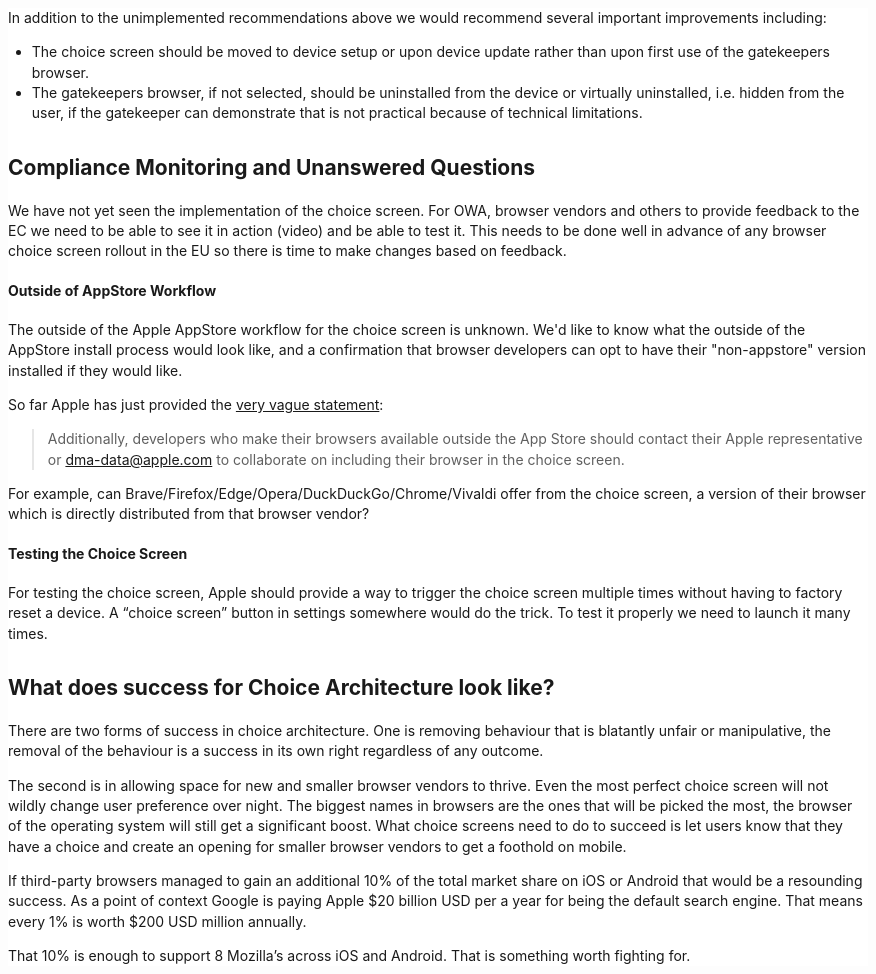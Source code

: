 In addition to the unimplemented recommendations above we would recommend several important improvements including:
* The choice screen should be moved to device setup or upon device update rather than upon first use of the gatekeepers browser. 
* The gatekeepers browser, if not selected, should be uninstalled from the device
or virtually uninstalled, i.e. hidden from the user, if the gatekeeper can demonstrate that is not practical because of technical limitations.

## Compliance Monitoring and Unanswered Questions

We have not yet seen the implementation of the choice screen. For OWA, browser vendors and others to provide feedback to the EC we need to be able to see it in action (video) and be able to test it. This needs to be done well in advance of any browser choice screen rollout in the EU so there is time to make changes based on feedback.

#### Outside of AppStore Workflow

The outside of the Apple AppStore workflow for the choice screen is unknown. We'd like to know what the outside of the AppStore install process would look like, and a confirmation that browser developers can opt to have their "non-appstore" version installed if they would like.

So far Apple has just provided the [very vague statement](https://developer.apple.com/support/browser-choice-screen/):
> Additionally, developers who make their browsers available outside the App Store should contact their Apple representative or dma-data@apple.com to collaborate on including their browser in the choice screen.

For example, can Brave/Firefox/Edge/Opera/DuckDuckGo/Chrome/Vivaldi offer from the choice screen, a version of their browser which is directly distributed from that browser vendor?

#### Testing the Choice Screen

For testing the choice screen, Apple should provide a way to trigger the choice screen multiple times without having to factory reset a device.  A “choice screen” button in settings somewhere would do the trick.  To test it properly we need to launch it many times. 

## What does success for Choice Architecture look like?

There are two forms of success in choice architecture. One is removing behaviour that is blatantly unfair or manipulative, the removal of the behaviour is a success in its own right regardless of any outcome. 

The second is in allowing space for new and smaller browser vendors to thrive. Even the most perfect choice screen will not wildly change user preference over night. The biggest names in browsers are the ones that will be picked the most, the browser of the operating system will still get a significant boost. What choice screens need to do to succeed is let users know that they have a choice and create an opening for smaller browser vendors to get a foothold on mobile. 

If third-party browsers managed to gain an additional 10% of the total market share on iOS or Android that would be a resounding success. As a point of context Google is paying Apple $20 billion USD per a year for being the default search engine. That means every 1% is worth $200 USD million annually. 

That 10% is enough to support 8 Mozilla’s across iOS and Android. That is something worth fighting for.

TASK REQUIREMENTS
Starting at the top of the listing above, reproduce each line up to and including the one with "#### Outside of AppStore Workflow"; omit the pictures.

TASK OUTPUT
Source code

: In addition to the unimplemented recommendations above we would recommend several important improvements including:
* The choice screen should be moved to device setup or upon device update rather than upon first use of the gatekeepers browser. 
* The gatekeepers browser, if not selected, should be uninstalled from the device
or virtually uninstalled, i.e. hidden from the user, if the gatekeeper can demonstrate that is not practical because of technical limitations.

## Compliance Monitoring and Unanswered Questions

We have not yet seen the implementation of the choice screen. For OWA, browser vendors and others to provide feedback to the EC we need to be able to see it in action (video) and be able to test it. This needs to be done well in advance of any browser choice screen rollout in the EU so there is time to make changes based on feedback.

#### Outside of AppStore Workflow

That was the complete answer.